## PROMPT
In the entries below, find the line with "v5: Stickiness was" and the line with "## A3C ( Asynchronous". Print those two and everything between them exactly, and nothing else.

*** EXTRACTED ENTRIES Section Begins ***

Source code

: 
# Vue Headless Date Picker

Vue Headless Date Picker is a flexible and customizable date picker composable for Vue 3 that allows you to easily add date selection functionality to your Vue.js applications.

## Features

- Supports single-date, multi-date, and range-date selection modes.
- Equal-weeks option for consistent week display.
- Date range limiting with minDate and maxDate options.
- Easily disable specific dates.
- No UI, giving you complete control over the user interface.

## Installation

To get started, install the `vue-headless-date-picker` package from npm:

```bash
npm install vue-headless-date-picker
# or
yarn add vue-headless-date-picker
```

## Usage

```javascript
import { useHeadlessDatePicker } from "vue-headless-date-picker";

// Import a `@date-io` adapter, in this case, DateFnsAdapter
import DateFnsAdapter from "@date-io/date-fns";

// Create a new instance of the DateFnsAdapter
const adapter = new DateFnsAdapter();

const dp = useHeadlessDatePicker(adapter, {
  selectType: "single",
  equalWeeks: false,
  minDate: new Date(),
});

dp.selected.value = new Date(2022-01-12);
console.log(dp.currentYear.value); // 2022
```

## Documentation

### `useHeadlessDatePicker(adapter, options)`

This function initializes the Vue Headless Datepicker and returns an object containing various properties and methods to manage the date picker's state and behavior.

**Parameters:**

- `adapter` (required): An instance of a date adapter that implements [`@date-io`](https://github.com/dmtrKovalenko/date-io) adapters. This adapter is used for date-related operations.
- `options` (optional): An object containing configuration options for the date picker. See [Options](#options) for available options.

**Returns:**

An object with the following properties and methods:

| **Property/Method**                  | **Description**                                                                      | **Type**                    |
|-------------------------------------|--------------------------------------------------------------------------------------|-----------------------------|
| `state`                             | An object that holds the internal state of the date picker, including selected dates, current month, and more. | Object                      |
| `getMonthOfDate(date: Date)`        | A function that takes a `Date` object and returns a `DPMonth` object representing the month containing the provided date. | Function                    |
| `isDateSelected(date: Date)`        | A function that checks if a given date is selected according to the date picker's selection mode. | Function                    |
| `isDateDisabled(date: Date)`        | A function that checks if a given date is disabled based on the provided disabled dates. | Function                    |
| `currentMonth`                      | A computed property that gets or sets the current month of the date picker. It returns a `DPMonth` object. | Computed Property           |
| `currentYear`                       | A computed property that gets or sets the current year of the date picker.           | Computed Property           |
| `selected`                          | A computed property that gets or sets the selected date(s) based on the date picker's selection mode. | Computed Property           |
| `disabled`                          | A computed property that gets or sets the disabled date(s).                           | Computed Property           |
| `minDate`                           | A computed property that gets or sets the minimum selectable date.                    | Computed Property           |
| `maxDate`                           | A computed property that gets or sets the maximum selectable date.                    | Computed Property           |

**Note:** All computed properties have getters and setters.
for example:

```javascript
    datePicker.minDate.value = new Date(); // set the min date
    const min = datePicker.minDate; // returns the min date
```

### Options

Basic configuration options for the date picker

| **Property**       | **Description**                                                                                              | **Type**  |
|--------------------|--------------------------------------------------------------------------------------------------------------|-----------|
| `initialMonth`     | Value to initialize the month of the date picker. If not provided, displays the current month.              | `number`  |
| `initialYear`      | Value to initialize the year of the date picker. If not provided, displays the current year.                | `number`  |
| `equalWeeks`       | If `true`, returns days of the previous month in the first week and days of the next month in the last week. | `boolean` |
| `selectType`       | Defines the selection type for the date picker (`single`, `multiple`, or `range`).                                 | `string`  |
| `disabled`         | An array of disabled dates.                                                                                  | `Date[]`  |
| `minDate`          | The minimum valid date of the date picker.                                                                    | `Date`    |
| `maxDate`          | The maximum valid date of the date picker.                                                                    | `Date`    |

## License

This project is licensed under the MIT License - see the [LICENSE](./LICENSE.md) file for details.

*** EXTRACTED ENTRIES Section Ends ***
*** EXTRACTED ENTRIES Section Begins ***

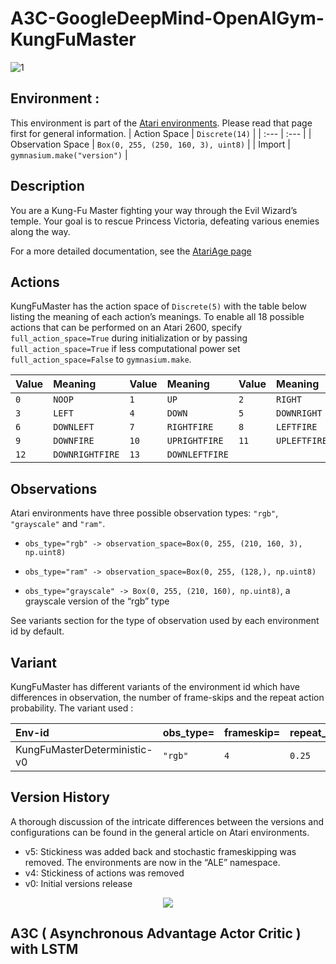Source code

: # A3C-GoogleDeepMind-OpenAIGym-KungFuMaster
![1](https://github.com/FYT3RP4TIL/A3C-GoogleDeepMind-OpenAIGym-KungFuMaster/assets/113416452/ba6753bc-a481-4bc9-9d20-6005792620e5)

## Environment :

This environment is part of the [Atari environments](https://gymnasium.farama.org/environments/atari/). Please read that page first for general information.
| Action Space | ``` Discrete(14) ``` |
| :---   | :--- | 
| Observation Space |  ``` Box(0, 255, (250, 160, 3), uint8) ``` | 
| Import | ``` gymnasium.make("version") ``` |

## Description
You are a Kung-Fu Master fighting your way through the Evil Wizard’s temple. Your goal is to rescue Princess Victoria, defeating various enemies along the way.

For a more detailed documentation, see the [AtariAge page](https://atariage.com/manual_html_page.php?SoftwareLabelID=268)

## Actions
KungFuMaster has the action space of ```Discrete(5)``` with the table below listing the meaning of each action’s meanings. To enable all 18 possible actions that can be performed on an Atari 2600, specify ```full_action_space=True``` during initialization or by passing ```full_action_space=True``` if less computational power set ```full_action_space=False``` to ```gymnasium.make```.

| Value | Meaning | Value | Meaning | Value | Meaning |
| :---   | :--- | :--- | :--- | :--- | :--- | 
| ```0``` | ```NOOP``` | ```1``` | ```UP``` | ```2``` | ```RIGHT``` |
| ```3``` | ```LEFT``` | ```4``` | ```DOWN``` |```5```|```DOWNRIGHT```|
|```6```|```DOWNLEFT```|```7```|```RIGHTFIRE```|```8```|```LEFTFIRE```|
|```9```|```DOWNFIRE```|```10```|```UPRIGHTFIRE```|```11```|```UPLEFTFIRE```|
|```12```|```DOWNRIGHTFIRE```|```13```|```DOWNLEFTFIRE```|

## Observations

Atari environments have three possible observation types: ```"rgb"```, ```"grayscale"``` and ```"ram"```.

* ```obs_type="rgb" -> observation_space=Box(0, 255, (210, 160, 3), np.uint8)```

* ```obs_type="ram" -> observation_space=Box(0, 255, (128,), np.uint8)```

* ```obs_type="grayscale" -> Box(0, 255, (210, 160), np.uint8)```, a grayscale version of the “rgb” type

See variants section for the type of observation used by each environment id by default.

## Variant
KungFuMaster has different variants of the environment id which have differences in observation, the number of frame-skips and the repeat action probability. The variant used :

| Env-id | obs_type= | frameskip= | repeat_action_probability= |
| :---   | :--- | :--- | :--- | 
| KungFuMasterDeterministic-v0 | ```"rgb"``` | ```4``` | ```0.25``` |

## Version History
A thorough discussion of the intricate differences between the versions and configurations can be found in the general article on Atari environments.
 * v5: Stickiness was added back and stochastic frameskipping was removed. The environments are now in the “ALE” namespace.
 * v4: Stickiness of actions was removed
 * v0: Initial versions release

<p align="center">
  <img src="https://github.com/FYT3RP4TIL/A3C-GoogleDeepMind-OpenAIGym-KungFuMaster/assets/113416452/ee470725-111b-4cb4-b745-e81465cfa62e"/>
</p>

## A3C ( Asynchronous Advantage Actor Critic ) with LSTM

*** EXTRACTED ENTRIES Section Ends ***
*** EXTRACTED ENTRIES Section Begins ***

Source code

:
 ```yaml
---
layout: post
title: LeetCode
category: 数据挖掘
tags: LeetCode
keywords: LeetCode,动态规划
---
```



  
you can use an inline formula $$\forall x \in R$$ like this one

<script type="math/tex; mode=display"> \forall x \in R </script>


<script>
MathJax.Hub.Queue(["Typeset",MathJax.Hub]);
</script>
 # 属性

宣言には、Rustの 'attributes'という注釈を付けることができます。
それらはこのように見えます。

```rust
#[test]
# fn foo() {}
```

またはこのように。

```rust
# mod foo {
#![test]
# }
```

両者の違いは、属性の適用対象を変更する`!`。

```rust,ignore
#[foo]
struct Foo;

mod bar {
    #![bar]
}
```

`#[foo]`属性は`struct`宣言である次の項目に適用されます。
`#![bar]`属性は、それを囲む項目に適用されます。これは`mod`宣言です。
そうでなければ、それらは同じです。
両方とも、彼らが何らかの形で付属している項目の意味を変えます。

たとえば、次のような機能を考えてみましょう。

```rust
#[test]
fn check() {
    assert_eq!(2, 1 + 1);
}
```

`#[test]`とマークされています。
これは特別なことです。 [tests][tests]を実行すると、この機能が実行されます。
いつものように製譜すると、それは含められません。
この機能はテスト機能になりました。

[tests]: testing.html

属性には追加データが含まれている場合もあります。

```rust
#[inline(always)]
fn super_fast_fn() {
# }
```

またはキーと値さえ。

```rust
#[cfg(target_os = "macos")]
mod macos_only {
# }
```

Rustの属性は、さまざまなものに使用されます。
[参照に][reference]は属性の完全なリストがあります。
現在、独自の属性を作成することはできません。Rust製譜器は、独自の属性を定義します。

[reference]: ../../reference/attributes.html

*** EXTRACTED ENTRIES Section Ends ***

## TASK OUTPUT
 * v5: Stickiness was added back and stochastic frameskipping was removed. The environments are now in the “ALE” namespace.
 * v4: Stickiness of actions was removed
 * v0: Initial versions release

<p align="center">
  <img src="https://github.com/FYT3RP4TIL/A3C-GoogleDeepMind-OpenAIGym-KungFuMaster/assets/113416452/ee470725-111b-4cb4-b745-e81465cfa62e"/>
</p>

## A3C ( Asynchronous Advantage Actor Critic ) with LSTM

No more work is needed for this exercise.